A $3,500 exercise in flawed symbolism
This week, Premier Dalton McGuinty summoned his Liberal caucus in from their summer frolics to attend a daylong meeting on, among other things, how to market his proposed harmonized sales tax.
Oddly, though Queen's Park is a summertime ghost town, its corridors an echoing emptiness, McGuinty did not hold this meeting in the government caucus room so generously provided in the Legislature building by taxpayers.
Nor did he find adequate to his tastes any of the many other rooms vacant around government precincts, which if not quite up to the Palace of Versailles are at least the equal of most hotel conference centres on the airport strip.
Instead, the caucus meeting was convened at the Toronto Board of Trade down on Bay St.
In the real-estate biz, the holy trinity is said to be location, location, location. In the image-obsessed political racket, it's symbolism, symbolism, symbolism.
So just what did the premier's choice of setting say?
First, for an initiative frequently billed as "bold," this was hardly a courageous expedition. The harmonized tax has long been a fond cause of the business community.
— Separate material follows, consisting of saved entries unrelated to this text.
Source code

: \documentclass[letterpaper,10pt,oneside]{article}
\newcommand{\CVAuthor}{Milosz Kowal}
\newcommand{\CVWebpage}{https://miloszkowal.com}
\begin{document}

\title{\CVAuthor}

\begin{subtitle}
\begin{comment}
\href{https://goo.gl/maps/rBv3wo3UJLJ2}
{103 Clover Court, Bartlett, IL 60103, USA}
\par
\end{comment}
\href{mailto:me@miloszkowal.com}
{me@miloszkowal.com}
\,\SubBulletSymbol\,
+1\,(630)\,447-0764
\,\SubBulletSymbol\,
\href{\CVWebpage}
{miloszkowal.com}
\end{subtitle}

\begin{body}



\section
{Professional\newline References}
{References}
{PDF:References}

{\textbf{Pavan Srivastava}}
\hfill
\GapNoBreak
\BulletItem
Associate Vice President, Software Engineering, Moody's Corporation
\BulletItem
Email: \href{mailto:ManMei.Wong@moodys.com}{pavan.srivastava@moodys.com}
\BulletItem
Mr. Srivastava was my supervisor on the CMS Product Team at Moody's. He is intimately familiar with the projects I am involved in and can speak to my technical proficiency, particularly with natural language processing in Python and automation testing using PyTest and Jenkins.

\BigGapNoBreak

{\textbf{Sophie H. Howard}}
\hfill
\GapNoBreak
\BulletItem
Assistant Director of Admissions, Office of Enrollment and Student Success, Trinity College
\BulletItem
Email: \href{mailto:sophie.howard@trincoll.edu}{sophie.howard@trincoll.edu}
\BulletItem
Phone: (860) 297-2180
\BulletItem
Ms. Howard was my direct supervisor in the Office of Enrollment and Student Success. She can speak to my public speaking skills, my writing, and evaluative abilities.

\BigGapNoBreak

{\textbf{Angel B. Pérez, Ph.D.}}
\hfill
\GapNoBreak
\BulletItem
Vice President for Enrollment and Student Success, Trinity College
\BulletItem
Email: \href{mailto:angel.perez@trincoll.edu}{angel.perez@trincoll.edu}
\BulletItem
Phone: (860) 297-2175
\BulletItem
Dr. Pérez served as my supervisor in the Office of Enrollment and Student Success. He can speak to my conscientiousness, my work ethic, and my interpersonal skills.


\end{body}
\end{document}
It's doubtful that Liberals arriving in the heartland of HST support had a single chance encounter with a mind that needed changing.
How much bolder would it have been, say, to have met in the conference room of a suburban hockey complex, or the party room of a seniors' residence – the better to show a willingness to make the case for the new tax to folks who seem to have the deepest misgivings about it.
But there was a higher imperative at play. The McGuinty brain trust wants to demonstrate its pro-business bona fides. It also appears to be a little twitchy at the skittishness over the tax among government MPPs.
It was probably to keep potential caucus grumblers a little farther from meddlesome reporters that the meeting was held off site, and that the diversionary tactic of a premier's event was scheduled uptown at about the same time MPPs were arriving downtown.
Whatever the goal, it was apparently worth paying for. As the Star's Robert Benzie learned yesterday, the Liberal caucus paid $3,500 for the privilege of using the Bay St. space.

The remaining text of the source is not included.